“No podemos llamar vida a lo que perdura en el silencio: nosotros necesitamos la fe nos es indispensable la fraternidad unión silenciosa con las cosas que no alcanzan las palabras necesitamos una concentración fuerte y real del corazón reunir los cauces débiles que hacen un río fuerte”.

La anterior estrofa es parte del poema “Lo que perduramos en silencio”, del escritor croata Ernest Fiser, en el cual hace énfasis que al omitir actuaciones y pronunciamientos en favor del orden y respeto para una convivencia sana, quebrantamos los posibles fortalecimientos de fraternidad, coartando la proyección de desarrollo humano en sociedad.

Es en este contexto social que emergen diferentes posturas que aun con el mejor argumento siempre le precede un espacio vacío que es llenado con una justificación que se fragmenta y se guarda en una cajita rotulada con las palabras conveniencia y sobrevivencia. Historia permanente de los pueblos que han fundado su estructura en que es preferible les ocurra a otros y no a mí, sistema individualista y leonino que acorrala y presenta luces de progreso que tenuemente se disipan en el camino. So pena de que todo está interconectado como en las redes, el argumento se refuerza con la esperanza interna de que sean más los años de provecho que de los que sean auditados en negativo.
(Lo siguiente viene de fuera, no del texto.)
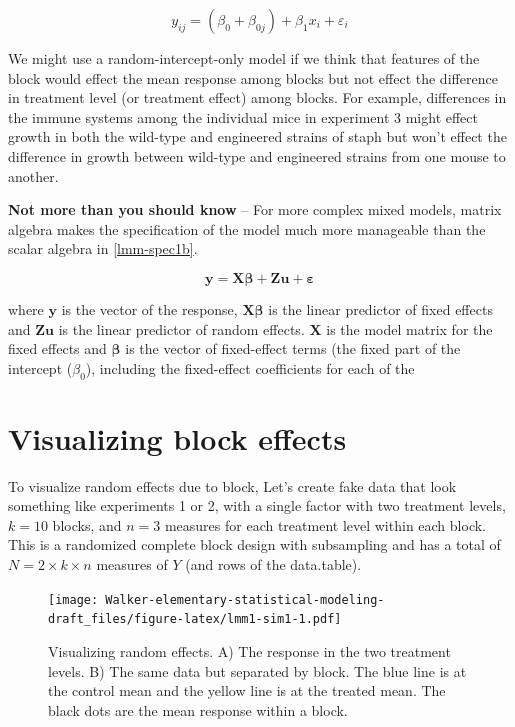 \documentclass[]{book}
\begin{document}
\begin{equation}
y_{ij} = (\beta_{0} + \beta_{0j}) + \beta_{1}x_i + \varepsilon_i 
\label{eq:lmm-spec1b}
\end{equation}

We might use a random-intercept-only model if we think that features of
the block would effect the mean response among blocks but not effect the
difference in treatment level (or treatment effect) among blocks. For
example, differences in the immune systems among the individual mice in
experiment 3 might effect growth in both the wild-type and engineered
strains of staph but won't effect the difference in growth between
wild-type and engineered strains from one mouse to another.

\textbf{Not more than you should know} -- For more complex mixed models,
matrix algebra makes the specification of the model much more manageable
than the scalar algebra in \ref{lmm-spec1b}.

\begin{equation}
\mathbf{y} = \mathbf{X}\boldsymbol{\beta} + \mathbf{Zu} + \boldsymbol{\varepsilon}
\end{equation}

where \(\mathbf{y}\) is the vector of the response,
\(\mathbf{X}\boldsymbol{\beta}\) is the linear predictor of fixed
effects and \(\mathbf{Zu}\) is the linear predictor of random effects.
\(\mathbf{X}\) is the model matrix for the fixed effects and
\(\boldsymbol{\beta}\) is the vector of fixed-effect terms (the fixed
part of the intercept (\(\beta_0\)), including the fixed-effect
coefficients for each of the

\section{Visualizing block effects}\label{visualizing-block-effects}

To visualize random effects due to block, Let's create fake data that
look something like experiments 1 or 2, with a single factor with two
treatment levels, \(k=10\) blocks, and \(n=3\) measures for each
treatment level within each block. This is a randomized complete block
design with subsampling and has a total of \(N=2 \times k \times n\)
measures of \(Y\) (and rows of the data.table).

\begin{figure}
\centering
\texttt{[image: Walker-elementary-statistical-modeling-draft\_files/figure-latex/lmm1-sim1-1.pdf]}
\caption{\label{fig:lmm1-sim1}Visualizing random effects. A) The response in
the two treatment levels. B) The same data but separated by block. The
blue line is at the control mean and the yellow line is at the treated
mean. The black dots are the mean response within a block.}
\end{figure}
\end{document}
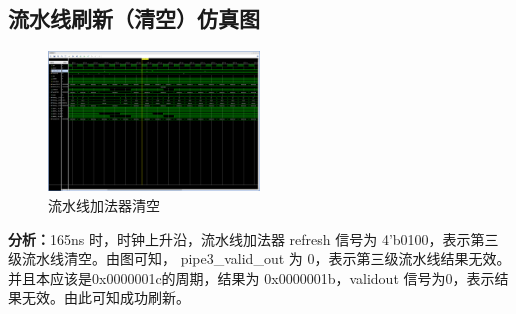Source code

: \subsection{流水线刷新（清空）仿真图}
\begin{figure}[htbp]
    \centering
    \includegraphics[width=0.5\textwidth]{image/33.png}
    \caption{流水线加法器清空}
    \label{fig:my_label}
\end{figure}
\textbf{分析：}165ns 时，时钟上升沿，流水线加法器 refresh 信号为 4'b0100，表示第三级流水线清空。由图可知， pipe3\_valid\_out 为 0，表示第三级流水线结果无效。并且本应该是0x0000001c的周期，结果为 0x0000001b，validout 信号为0，表示结果无效。由此可知成功刷新。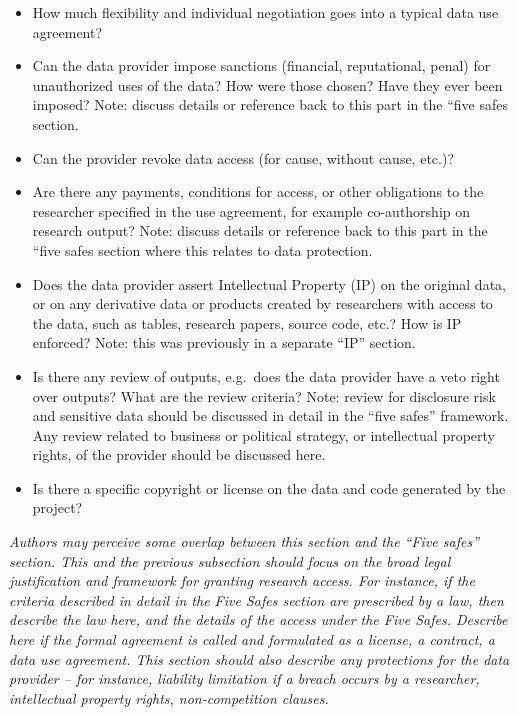 \documentclass[
]{book}
\providecommand{\tightlist}{%
  \setlength{\itemsep}{0pt}\setlength{\parskip}{0pt}}
\begin{document}
\begin{itemize}
\tightlist
\item
  How much flexibility and individual negotiation goes into a typical data use agreement?
\item
  Can the data provider impose sanctions (financial, reputational, penal) for unauthorized uses of the data? How were those chosen? Have they ever been imposed? Note: discuss details or reference back to this part in the ``five safes section.
\item
  Can the provider revoke data access (for cause, without cause, etc.)?
\item
  Are there any payments, conditions for access, or other obligations to the researcher specified in the use agreement, for example co-authorship on research output? Note: discuss details or reference back to this part in the ``five safes section where this relates to data protection.
\item
  Does the data provider assert Intellectual Property (IP) on the original data, or on any derivative data or products created by researchers with access to the data, such as tables, research papers, source code, etc.? How is IP enforced? Note: this was previously in a separate ``IP'' section.
\item
  Is there any review of outputs, e.g.~does the data provider have a veto right over outputs? What are the review criteria? Note: review for disclosure risk and sensitive data should be discussed in detail in the ``five safes'' framework. Any review related to business or political strategy, or intellectual property rights, of the provider should be discussed here.
\item
  Is there a specific copyright or license on the data and code generated by the project?
\end{itemize}

\emph{Authors may perceive some overlap between this section and the ``Five safes'' section. This and the previous subsection should focus on the broad legal justification and framework for granting research access. For instance, if the criteria described in detail in the Five Safes section are prescribed by a law, then describe the law here, and the details of the access under the Five Safes. Describe here if the formal agreement is called and formulated as a license, a contract, a data use agreement. This section should also describe any protections for the data provider -- for instance, liability limitation if a breach occurs by a researcher, intellectual property rights, non-competition clauses.}
\end{document}

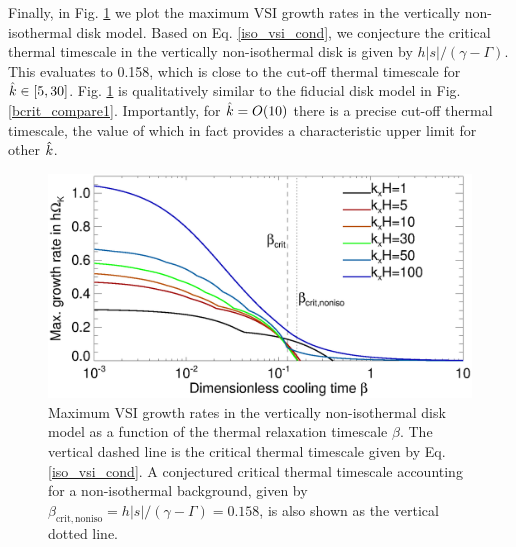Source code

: Finally, in Fig. \ref{bcrit_compare2} we plot the maximum VSI growth
rates in the vertically non-isothermal disk model. Based on 
Eq. \ref{iso_vsi_cond}, we conjecture the critical 
thermal timescale in the vertically non-isothermal disk is 
given by $ h|s|/(\gamma - \Gamma)$. This 
evaluates to 0.158, which is close to the cut-off thermal timescale
for $\hat{k}\in[5,30]$. Fig. \ref{bcrit_compare2} is qualitatively 
similar to the fiducial disk model in
Fig. \ref{bcrit_compare1}. Importantly, for $\hat{k}=O(10)$ there is a
precise cut-off thermal timescale, the value of which in fact provides a  
characteristic upper limit for other $\hat{k}$. 

\begin{figure}
  \includegraphics[width=\linewidth]{figures/gcorr_compare_vnoniso_maxrate} 
  \caption{Maximum VSI growth rates in the vertically non-isothermal disk
    model as a function of the thermal relaxation timescale
    $\beta$. The vertical dashed line is the critical thermal
    timescale given by Eq. \ref{iso_vsi_cond}. A conjectured critical thermal
    timescale accounting for a non-isothermal background, given by 
    $\beta_\mathrm{crit,noniso}= h|s|/(\gamma-\Gamma)=0.158$,  
    is also shown as the vertical dotted line. 
    \label{bcrit_compare2}}   
\end{figure} 





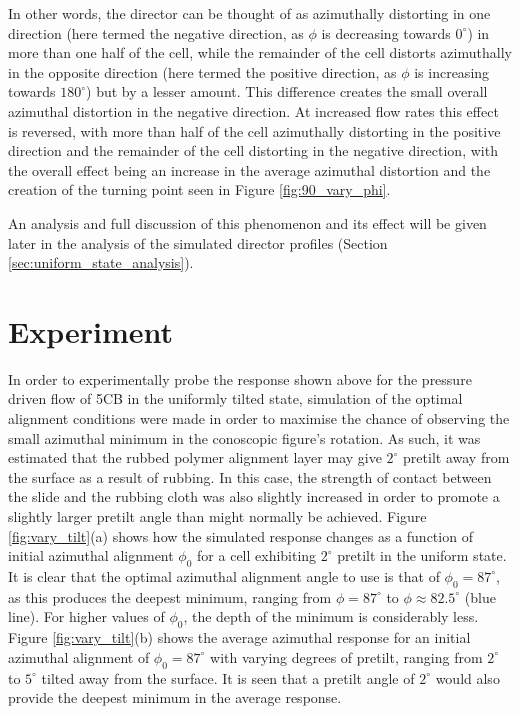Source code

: In other words, the director can be thought of as azimuthally distorting in one direction (here termed the negative direction, as $\phi$ is decreasing towards $0^{\circ}$) in more than one half of the cell, while the remainder of the cell distorts azimuthally in the opposite direction (here termed the positive direction, as $\phi$ is increasing towards $180^{\circ}$) but by a lesser amount. This difference creates the small overall azimuthal distortion in the negative direction. At increased flow rates this effect is reversed, with more than half of the cell azimuthally distorting in the positive direction and the remainder of the cell distorting in the negative direction, with the overall effect being an increase in the average azimuthal distortion and the creation of the turning point seen in Figure \ref{fig:90_vary_phi}. 

An analysis and full discussion of this phenomenon and its effect will be given later in the analysis of the simulated director profiles (Section \ref{sec:uniform_state_analysis}).

\section{Experiment}
\label{sec:uniform_experiment}
In order to experimentally probe the response shown above for the pressure driven flow of 5CB in the uniformly tilted state, simulation of the optimal alignment conditions were made in order to maximise the chance of observing the small azimuthal minimum in the conoscopic figure's rotation. As such, it was estimated that the rubbed polymer alignment layer may give $2^{\circ}$ pretilt away from the surface as a result of rubbing. In this case, the strength of contact between the slide and the rubbing cloth was also slightly increased in order to promote a slightly larger pretilt angle than might normally be achieved. Figure \ref{fig:vary_tilt}(a) shows how the simulated response changes as a function of initial azimuthal alignment $\phi_0$ for a cell exhibiting $2^{\circ}$ pretilt in the uniform state. It is clear that the optimal azimuthal alignment angle to use is that of $\phi_0=87^{\circ}$, as this produces the deepest minimum, ranging from $\phi=87^{\circ}$ to $\phi\approx82.5^{\circ}$ (blue line). For higher values of $\phi_0$, the depth of the minimum is considerably less. Figure \ref{fig:vary_tilt}(b) shows the average azimuthal response for an initial azimuthal alignment of $\phi_0=87^{\circ}$ with varying degrees of pretilt, ranging from $2^{\circ}$ to $5^{\circ}$ tilted away from the surface. It is seen that a pretilt angle of $2^{\circ}$ would also provide the deepest minimum in the average response.

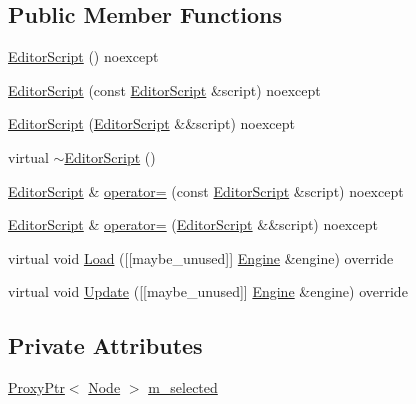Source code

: \subsection*{Public Member Functions}
\begin{DoxyCompactItemize}
\item 
\mbox{\hyperlink{classmage_1_1script_1_1_editor_script_a6a16b52ab1952669a597abab1d66a73d}{Editor\+Script}} () noexcept
\item 
\mbox{\hyperlink{classmage_1_1script_1_1_editor_script_adfe05bb0529f098c404c25326ef0fd2e}{Editor\+Script}} (const \mbox{\hyperlink{classmage_1_1script_1_1_editor_script}{Editor\+Script}} \&script) noexcept
\item 
\mbox{\hyperlink{classmage_1_1script_1_1_editor_script_ac7db9f4ad73fc58c371aaf754009404e}{Editor\+Script}} (\mbox{\hyperlink{classmage_1_1script_1_1_editor_script}{Editor\+Script}} \&\&script) noexcept
\item 
virtual \mbox{\hyperlink{classmage_1_1script_1_1_editor_script_a1454bd68e4111691b6e287966dfd252a}{$\sim$\+Editor\+Script}} ()
\item 
\mbox{\hyperlink{classmage_1_1script_1_1_editor_script}{Editor\+Script}} \& \mbox{\hyperlink{classmage_1_1script_1_1_editor_script_ab7b4dda8389d07d41eba1474491b4a36}{operator=}} (const \mbox{\hyperlink{classmage_1_1script_1_1_editor_script}{Editor\+Script}} \&script) noexcept
\item 
\mbox{\hyperlink{classmage_1_1script_1_1_editor_script}{Editor\+Script}} \& \mbox{\hyperlink{classmage_1_1script_1_1_editor_script_a87df2b20fee97f6aa9e09b4b5c9282a5}{operator=}} (\mbox{\hyperlink{classmage_1_1script_1_1_editor_script}{Editor\+Script}} \&\&script) noexcept
\item 
virtual void \mbox{\hyperlink{classmage_1_1script_1_1_editor_script_af0804c603852f556d362f43e69240b2d}{Load}} (\mbox{[}\mbox{[}maybe\+\_\+unused\mbox{]}\mbox{]} \mbox{\hyperlink{classmage_1_1_engine}{Engine}} \&engine) override
\item 
virtual void \mbox{\hyperlink{classmage_1_1script_1_1_editor_script_a311532d499edfaf3f74aa598fb87ec8e}{Update}} (\mbox{[}\mbox{[}maybe\+\_\+unused\mbox{]}\mbox{]} \mbox{\hyperlink{classmage_1_1_engine}{Engine}} \&engine) override
\end{DoxyCompactItemize}
\subsection*{Private Attributes}
\begin{DoxyCompactItemize}
\item 
\mbox{\hyperlink{classmage_1_1_proxy_ptr}{Proxy\+Ptr}}$<$ \mbox{\hyperlink{classmage_1_1_node}{Node}} $>$ \mbox{\hyperlink{classmage_1_1script_1_1_editor_script_a60a8044379dfd203ad372dabb5c03380}{m\+\_\+selected}}
\end{DoxyCompactItemize}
Y es que el silencio y la indiferencia son parientes muy cercanos, expertos en saber escuchar a la desesperación y a la angustia, observarlas planear por los más amenazadores nubarrones hasta verlas transformarse con ropajes de dolor profundo y calzarse de resentimiento; y que, cada paso que dan, suena como un clamor de justicia.

En una sociedad donde se han normalizado las cargas laborales, familiares, sociales, etc. Atropellos institucionales asimilados como la secuencia de una lotería de viveza humana, se convierte en un pulso colectivo la salud mental, que no ha sido prioridad, pero que denota la realidad de gran parte de la población que comprendió con una resiliencia mal aplicada a obviar lo que debía señalarse antes que se volviera una cotidianeidad e hiciera mella en el tejido social. Como cómplice eterno, el silencio. El mismo silencio donde nace la debilidad y cobardía, que obliga a evitar nombrar lo que realmente pasa y que es desvirtuado por distractores ilusorios. Pero que como el tiempo, va para adelante suceda lo que suceda, la realidad se impone. Encontrando flaquezas y divisiones, donde no hay cabida para el cuestionamiento y disensión, perdiendo de esta manera una real pertenencia y participación ciudadana.

Es el mismo silencio que podrá avergonzarnos por haber sido compañeros fieles de la indiferencia, pues ella también puede estar frente a nosotros en cualquier ocasión y no habrá resiliencia que contenga los legítimos requerimientos expresados y que el silencio ahogara como una neblina que inunda cualquier paisaje a nuestro pesar.

Verdaderamente necesitamos la fe, como lo dice el poeta Fiser, una inquebrantable fe de que no todo está perdido. Que hay también esperanza para una sociedad que no termina de sanar sus heridas. Reuniendo los cauces débiles que hacen un río fuerte, un río que contiene los sueños de una Nación que naveguen en el barco de la libertad.